🤖 AI Summary
This study addresses the suboptimality of the Power Adjusting Withholding (PAW) strategy in block withholding attacks against mining pools, particularly for attackers with limited computational power. The authors propose a novel Temporal PAW (T-PAW) attack, wherein an attacker withholds proof-of-work submissions for at most a duration T, significantly boosting profitability even in the absence of other block discoveries. They formally demonstrate that PAW corresponds to the limiting case of T→∞ and is provably non-optimal. By modeling miner incentives through game-theoretic analysis incorporating the attacker’s hash rate α, pool size β, and network influence γ, the work reveals that T-PAW can yield up to 22 times the revenue of PAW under (α,β,γ) = (0.05,0.05,0).
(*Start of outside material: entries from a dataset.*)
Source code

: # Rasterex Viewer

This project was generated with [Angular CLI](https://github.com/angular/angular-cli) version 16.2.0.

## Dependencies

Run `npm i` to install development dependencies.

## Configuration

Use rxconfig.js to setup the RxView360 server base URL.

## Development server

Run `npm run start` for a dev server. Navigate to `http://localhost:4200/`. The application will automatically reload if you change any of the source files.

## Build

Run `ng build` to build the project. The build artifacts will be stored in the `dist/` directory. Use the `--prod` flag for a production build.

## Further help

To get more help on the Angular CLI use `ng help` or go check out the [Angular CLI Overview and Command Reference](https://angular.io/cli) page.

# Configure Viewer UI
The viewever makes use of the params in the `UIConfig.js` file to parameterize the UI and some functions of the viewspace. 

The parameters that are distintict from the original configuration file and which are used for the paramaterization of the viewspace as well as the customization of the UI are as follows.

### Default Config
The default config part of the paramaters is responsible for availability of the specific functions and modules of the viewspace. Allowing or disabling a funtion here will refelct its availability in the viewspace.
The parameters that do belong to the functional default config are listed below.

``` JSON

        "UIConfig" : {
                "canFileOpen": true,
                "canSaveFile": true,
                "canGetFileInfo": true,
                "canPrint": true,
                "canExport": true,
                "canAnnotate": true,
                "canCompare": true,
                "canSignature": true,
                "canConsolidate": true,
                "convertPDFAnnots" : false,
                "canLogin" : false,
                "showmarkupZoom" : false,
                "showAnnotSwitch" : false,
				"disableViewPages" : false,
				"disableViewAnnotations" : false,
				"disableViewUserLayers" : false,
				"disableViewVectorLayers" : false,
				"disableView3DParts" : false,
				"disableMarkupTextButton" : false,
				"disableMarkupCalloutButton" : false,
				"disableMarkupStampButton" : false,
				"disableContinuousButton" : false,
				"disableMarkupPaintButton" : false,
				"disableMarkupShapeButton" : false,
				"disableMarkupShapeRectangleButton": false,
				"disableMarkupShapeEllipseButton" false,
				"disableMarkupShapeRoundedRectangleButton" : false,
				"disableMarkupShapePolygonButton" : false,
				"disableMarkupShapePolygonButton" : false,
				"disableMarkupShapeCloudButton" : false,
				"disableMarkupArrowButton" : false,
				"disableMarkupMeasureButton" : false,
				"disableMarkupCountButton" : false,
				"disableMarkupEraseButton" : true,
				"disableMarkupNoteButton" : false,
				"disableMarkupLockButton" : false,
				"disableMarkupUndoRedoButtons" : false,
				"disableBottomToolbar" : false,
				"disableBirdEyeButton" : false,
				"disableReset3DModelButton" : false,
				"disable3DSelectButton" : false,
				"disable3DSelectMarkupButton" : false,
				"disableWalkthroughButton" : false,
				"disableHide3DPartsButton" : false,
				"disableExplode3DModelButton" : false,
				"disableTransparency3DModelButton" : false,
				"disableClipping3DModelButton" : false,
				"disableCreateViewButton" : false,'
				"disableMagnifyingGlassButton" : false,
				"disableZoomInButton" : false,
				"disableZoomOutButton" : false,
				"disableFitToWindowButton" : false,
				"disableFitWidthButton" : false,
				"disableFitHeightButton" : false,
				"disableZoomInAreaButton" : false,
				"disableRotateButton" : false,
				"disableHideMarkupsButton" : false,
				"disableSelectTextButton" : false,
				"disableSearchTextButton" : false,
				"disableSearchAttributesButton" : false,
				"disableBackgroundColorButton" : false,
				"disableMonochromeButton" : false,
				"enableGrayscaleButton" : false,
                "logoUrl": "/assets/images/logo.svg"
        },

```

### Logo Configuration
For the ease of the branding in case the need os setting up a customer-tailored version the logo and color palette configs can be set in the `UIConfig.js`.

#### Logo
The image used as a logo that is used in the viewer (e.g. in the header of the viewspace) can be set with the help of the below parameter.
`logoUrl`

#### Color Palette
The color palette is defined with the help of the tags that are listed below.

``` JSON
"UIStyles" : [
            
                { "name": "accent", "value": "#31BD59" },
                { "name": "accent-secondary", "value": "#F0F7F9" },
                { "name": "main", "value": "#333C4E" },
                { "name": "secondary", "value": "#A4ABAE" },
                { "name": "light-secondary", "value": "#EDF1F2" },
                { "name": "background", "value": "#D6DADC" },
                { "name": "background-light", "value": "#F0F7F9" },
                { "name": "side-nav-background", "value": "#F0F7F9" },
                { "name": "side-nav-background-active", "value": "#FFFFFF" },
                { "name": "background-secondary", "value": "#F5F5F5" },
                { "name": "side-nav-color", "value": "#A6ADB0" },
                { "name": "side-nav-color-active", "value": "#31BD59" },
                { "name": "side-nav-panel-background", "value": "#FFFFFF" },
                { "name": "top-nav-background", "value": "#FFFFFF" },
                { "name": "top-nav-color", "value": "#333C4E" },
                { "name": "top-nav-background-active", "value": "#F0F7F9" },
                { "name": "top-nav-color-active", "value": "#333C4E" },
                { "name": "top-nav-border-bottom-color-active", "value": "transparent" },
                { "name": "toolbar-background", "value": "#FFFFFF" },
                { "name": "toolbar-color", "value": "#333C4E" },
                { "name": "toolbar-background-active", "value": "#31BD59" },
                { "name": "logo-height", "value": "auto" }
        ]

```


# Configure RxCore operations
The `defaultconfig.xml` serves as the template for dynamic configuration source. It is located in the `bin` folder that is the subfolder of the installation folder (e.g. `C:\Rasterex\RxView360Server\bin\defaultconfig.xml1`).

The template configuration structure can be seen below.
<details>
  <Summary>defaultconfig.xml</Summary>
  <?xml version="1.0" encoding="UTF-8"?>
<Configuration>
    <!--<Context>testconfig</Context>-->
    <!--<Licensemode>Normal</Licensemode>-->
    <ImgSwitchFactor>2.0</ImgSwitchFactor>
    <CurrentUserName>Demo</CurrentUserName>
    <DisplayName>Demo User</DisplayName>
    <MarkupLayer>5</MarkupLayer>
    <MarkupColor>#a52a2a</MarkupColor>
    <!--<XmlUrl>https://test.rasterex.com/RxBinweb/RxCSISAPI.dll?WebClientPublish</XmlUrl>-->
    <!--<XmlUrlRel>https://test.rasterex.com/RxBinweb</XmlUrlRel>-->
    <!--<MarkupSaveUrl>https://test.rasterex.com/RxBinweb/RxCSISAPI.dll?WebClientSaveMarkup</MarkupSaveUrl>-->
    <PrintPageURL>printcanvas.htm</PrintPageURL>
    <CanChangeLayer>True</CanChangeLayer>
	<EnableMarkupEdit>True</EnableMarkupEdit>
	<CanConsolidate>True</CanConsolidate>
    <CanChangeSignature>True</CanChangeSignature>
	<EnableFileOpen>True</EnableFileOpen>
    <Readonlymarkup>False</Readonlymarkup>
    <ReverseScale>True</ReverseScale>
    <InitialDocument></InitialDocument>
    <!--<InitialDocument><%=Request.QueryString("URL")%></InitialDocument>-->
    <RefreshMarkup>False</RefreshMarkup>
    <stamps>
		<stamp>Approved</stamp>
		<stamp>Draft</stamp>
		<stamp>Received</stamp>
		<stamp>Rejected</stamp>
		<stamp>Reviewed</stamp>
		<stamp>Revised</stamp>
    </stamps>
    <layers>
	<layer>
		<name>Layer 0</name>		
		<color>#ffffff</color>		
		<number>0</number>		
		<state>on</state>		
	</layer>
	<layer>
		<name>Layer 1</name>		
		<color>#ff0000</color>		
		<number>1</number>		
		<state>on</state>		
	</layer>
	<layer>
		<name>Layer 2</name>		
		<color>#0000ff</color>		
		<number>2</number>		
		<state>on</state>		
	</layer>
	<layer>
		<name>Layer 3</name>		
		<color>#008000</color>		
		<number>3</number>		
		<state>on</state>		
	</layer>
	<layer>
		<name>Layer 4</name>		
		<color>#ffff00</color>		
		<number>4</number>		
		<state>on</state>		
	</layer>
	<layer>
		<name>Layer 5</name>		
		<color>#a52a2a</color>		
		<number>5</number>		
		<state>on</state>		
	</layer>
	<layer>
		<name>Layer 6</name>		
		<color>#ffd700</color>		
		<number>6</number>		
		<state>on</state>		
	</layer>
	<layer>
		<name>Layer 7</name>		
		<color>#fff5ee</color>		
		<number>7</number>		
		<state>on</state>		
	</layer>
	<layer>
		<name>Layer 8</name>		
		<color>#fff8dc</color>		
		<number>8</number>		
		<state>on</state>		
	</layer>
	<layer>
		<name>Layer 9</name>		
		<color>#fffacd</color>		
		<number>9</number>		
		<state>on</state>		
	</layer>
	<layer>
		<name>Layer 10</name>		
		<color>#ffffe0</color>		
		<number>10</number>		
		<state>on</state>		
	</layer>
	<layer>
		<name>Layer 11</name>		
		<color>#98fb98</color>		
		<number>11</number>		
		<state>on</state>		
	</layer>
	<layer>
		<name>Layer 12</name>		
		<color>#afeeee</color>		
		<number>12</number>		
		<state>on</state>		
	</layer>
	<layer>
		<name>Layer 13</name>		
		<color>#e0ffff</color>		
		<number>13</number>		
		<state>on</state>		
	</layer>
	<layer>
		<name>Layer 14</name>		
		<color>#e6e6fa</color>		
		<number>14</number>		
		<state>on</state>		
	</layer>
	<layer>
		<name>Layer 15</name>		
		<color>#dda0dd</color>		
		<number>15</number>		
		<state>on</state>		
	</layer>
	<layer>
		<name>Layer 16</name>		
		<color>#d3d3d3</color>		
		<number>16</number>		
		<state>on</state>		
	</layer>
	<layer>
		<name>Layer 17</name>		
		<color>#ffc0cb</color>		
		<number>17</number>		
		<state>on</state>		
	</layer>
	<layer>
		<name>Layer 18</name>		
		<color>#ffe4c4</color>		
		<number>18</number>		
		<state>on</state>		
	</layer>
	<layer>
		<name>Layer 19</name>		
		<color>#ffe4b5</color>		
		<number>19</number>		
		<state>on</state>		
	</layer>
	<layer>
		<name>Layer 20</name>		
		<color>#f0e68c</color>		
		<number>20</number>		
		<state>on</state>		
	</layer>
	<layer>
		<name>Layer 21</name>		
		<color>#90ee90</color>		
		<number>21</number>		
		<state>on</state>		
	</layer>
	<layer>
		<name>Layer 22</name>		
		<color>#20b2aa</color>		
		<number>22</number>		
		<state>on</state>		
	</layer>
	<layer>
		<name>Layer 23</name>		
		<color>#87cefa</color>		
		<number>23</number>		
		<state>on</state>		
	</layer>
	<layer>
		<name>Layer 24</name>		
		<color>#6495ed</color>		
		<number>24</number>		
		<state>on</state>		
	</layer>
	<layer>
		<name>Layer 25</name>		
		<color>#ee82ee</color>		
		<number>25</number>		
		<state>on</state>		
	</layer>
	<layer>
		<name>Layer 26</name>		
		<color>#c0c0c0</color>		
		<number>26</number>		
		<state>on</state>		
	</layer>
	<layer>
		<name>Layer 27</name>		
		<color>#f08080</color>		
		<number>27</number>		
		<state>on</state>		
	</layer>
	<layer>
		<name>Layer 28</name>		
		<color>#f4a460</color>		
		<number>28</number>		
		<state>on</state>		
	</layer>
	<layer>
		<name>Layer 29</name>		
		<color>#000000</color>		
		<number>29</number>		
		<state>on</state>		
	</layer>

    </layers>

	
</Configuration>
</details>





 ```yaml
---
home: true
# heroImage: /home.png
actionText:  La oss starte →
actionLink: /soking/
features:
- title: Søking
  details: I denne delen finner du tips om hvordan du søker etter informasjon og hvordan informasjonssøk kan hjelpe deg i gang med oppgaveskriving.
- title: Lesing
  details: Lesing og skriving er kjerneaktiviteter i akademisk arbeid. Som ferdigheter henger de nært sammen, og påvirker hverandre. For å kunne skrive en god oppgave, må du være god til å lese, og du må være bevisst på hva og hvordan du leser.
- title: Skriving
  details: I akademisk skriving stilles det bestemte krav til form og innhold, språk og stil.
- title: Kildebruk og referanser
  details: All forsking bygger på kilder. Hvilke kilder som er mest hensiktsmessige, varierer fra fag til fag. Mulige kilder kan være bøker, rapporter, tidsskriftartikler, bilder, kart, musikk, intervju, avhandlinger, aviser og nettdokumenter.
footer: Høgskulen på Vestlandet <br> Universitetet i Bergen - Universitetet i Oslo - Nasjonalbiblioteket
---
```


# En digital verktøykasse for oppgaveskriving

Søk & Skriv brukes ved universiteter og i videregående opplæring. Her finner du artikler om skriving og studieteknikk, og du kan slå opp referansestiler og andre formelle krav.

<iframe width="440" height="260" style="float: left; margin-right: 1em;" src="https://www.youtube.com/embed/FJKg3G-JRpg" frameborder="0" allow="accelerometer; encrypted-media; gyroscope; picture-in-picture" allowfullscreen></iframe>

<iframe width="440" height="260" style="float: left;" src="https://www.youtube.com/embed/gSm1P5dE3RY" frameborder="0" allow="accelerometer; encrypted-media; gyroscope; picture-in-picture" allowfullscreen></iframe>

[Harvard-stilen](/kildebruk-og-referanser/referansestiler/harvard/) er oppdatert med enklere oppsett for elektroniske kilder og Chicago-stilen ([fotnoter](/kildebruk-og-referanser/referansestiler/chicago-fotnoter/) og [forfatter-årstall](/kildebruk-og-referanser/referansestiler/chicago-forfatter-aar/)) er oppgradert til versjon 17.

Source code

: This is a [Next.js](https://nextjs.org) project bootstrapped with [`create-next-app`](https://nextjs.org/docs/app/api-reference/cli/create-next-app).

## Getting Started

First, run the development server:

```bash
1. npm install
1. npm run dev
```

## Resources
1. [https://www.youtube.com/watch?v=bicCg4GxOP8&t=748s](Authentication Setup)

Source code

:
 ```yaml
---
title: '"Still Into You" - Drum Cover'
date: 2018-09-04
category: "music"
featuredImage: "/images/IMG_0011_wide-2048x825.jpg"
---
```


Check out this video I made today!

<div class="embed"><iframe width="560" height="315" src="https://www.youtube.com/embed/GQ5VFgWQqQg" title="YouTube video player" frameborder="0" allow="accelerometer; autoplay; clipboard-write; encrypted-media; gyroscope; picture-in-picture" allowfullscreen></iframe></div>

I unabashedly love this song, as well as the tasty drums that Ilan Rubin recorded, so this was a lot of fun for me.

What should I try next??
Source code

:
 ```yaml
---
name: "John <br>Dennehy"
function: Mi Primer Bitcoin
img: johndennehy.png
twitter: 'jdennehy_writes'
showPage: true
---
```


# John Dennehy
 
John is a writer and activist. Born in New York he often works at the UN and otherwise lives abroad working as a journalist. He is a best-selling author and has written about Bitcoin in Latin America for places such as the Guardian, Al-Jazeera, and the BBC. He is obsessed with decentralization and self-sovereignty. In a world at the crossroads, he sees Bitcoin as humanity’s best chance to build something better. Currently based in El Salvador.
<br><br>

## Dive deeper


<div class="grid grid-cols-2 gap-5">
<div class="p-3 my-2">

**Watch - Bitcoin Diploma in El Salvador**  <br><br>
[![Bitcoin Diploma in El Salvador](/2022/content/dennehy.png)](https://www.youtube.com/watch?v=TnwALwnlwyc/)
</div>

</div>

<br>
In most realistic scenarios, T-PAW achieves over 1% profit increase within two weeks—substantially outperforming PAW’s marginal 0.01% gain—and exposes fundamental structural vulnerabilities in current mining pool mechanisms.
📝 Abstract
We consider the block withholding attacks on pools, more specifically the state-of-the-art Power Adjusting Withholding (PAW) attack. We propose a generalization called Temporary PAW (T-PAW) where the adversary withholds a fPoW from pool mining at most $T$-time even when no other block is mined. We show that PAW attack corresponds to $T\to\infty$ and is not optimal. In fact, the extra reward of T-PAW compared to PAW improves by an unbounded factor as adversarial hash fraction $α$, pool size $β$ and adversarial network influence $γ$ decreases. For example, the extra reward of T-PAW is 22 times that of PAW when an adversary targets a pool with $(α,β,γ)=(0.05,0.05,0)$. We show that honest mining is sub-optimal to T-PAW even when there is no difficulty adjustment and the adversarial revenue increase is non-trivial, e.g., for most $(α,β)$ at least $1\%$ within $2$ weeks in Bitcoin even when $γ=0$ (for PAW it was at most $0.01\%$). Hence, T-PAW exposes a significant structural weakness in pooled mining-its primary participants, small miners, are not only contributors but can easily turn into potential adversaries with immediate non-trivial benefits.